__Aim of the exercise__. Task for the records below: repeat the line containing "Votre exposé devra" and every line after it, exactly and with nothing else, but leave out the pictures.

__Saved entries__.
----------------

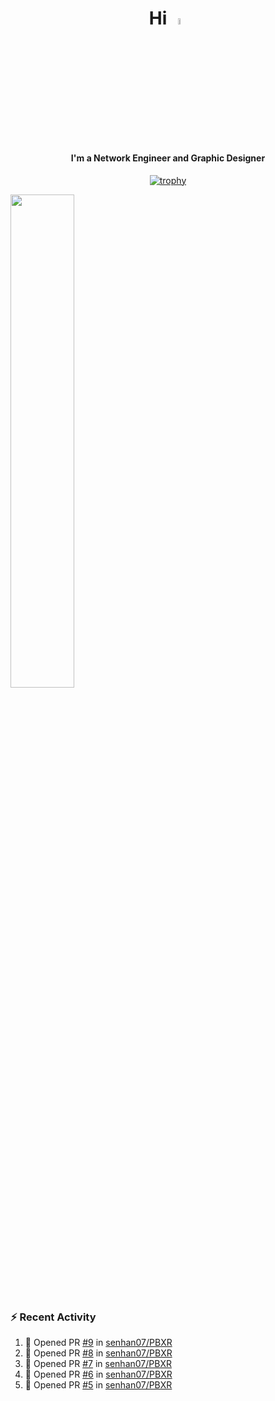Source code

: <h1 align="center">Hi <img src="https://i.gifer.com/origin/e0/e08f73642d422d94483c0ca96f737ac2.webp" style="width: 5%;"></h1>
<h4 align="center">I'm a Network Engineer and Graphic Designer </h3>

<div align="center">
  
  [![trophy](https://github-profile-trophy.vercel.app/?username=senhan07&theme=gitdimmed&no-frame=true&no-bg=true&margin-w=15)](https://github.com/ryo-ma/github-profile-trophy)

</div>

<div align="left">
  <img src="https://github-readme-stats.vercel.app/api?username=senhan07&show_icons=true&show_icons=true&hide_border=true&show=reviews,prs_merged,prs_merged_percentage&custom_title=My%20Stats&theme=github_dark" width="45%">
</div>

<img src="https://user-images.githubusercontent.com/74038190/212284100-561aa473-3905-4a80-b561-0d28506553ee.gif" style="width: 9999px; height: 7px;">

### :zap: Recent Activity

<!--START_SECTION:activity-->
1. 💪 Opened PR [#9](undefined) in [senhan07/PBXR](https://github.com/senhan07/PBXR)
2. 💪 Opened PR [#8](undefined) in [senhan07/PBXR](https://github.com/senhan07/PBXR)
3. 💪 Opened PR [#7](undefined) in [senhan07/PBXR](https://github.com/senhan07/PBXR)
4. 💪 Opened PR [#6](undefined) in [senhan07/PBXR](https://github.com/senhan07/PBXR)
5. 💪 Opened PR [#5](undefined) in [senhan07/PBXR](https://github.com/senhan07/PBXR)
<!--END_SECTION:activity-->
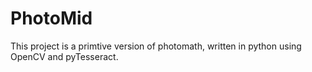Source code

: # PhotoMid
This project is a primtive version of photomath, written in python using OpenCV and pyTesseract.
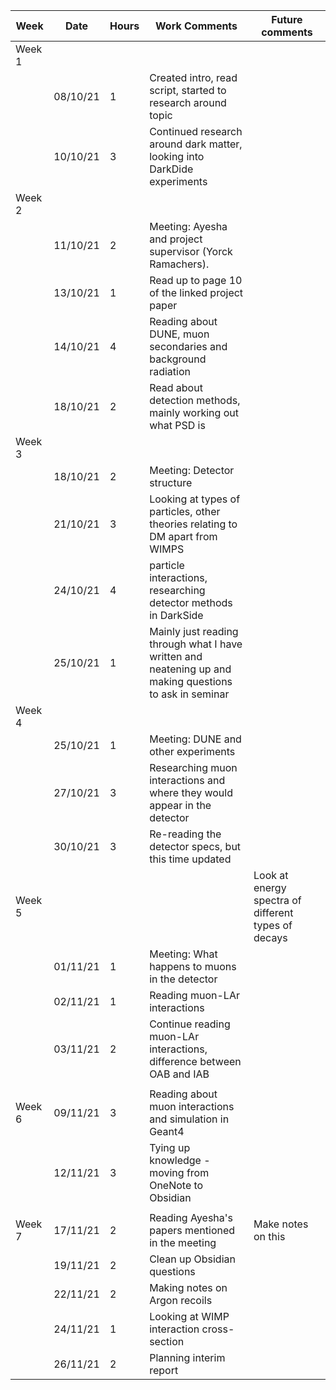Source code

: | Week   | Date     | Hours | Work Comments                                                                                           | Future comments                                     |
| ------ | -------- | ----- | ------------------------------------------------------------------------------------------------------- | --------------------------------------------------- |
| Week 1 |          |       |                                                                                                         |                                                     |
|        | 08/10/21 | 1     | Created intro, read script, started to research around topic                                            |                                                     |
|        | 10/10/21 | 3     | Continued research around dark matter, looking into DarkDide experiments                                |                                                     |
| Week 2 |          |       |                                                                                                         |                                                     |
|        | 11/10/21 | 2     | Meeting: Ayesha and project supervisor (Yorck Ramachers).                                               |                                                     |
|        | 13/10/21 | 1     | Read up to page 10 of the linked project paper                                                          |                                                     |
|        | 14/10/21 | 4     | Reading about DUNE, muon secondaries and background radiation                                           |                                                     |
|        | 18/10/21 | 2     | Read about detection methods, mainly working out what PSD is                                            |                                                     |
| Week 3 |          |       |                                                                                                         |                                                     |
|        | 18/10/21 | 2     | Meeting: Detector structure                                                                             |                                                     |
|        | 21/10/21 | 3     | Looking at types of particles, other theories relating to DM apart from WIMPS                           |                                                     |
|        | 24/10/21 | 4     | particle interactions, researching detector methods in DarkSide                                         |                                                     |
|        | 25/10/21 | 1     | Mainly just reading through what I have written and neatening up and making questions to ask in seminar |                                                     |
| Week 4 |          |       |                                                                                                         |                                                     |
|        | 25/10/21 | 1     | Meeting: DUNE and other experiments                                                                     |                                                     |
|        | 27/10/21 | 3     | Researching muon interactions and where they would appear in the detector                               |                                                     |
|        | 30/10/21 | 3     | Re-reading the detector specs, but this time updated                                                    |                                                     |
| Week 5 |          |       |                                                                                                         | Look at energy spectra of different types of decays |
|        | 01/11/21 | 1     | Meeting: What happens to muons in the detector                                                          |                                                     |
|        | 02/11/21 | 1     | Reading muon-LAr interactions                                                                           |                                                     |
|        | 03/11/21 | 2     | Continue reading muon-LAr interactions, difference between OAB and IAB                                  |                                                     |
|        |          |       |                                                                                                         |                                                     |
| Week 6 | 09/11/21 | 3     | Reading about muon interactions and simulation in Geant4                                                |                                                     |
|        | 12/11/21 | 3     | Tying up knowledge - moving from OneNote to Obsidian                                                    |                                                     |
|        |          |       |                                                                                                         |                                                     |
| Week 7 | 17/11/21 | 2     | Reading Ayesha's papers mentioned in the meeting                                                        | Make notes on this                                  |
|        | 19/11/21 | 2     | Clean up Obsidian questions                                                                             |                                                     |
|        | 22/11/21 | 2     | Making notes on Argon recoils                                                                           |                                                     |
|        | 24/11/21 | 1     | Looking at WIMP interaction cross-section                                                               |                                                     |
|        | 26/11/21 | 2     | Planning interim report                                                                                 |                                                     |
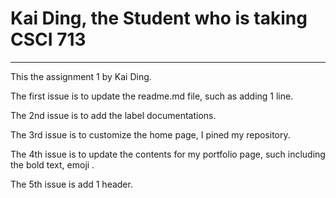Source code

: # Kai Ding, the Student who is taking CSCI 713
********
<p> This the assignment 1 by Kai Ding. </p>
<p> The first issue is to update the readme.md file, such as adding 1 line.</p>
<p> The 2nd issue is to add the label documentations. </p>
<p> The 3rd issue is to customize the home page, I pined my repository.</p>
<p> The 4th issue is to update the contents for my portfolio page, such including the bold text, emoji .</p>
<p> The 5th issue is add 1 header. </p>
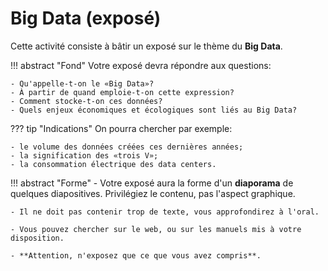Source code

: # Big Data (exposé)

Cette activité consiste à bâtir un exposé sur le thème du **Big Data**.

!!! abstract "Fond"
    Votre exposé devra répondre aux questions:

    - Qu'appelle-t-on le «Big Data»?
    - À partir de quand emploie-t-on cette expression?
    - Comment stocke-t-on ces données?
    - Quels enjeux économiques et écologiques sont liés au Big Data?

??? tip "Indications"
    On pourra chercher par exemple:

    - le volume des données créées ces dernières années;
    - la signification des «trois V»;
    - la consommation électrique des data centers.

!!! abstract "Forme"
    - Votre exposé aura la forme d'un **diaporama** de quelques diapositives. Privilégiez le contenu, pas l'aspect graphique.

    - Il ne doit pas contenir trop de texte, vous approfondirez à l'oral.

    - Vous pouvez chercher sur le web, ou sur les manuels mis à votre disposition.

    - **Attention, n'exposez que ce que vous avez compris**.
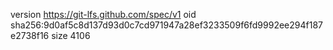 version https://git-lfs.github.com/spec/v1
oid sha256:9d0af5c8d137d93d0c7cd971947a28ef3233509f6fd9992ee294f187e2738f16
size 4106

----------------

__Task answer__.
    Votre exposé devra répondre aux questions:

    - Qu'appelle-t-on le «Big Data»?
    - À partir de quand emploie-t-on cette expression?
    - Comment stocke-t-on ces données?
    - Quels enjeux économiques et écologiques sont liés au Big Data?

??? tip "Indications"
    On pourra chercher par exemple:

    - le volume des données créées ces dernières années;
    - la signification des «trois V»;
    - la consommation électrique des data centers.

!!! abstract "Forme"
    - Votre exposé aura la forme d'un **diaporama** de quelques diapositives. Privilégiez le contenu, pas l'aspect graphique.

    - Il ne doit pas contenir trop de texte, vous approfondirez à l'oral.

    - Vous pouvez chercher sur le web, ou sur les manuels mis à votre disposition.

    - **Attention, n'exposez que ce que vous avez compris**.
 version https://git-lfs.github.com/spec/v1
oid sha256:9d0af5c8d137d93d0c7cd971947a28ef3233509f6fd9992ee294f187e2738f16
size 4106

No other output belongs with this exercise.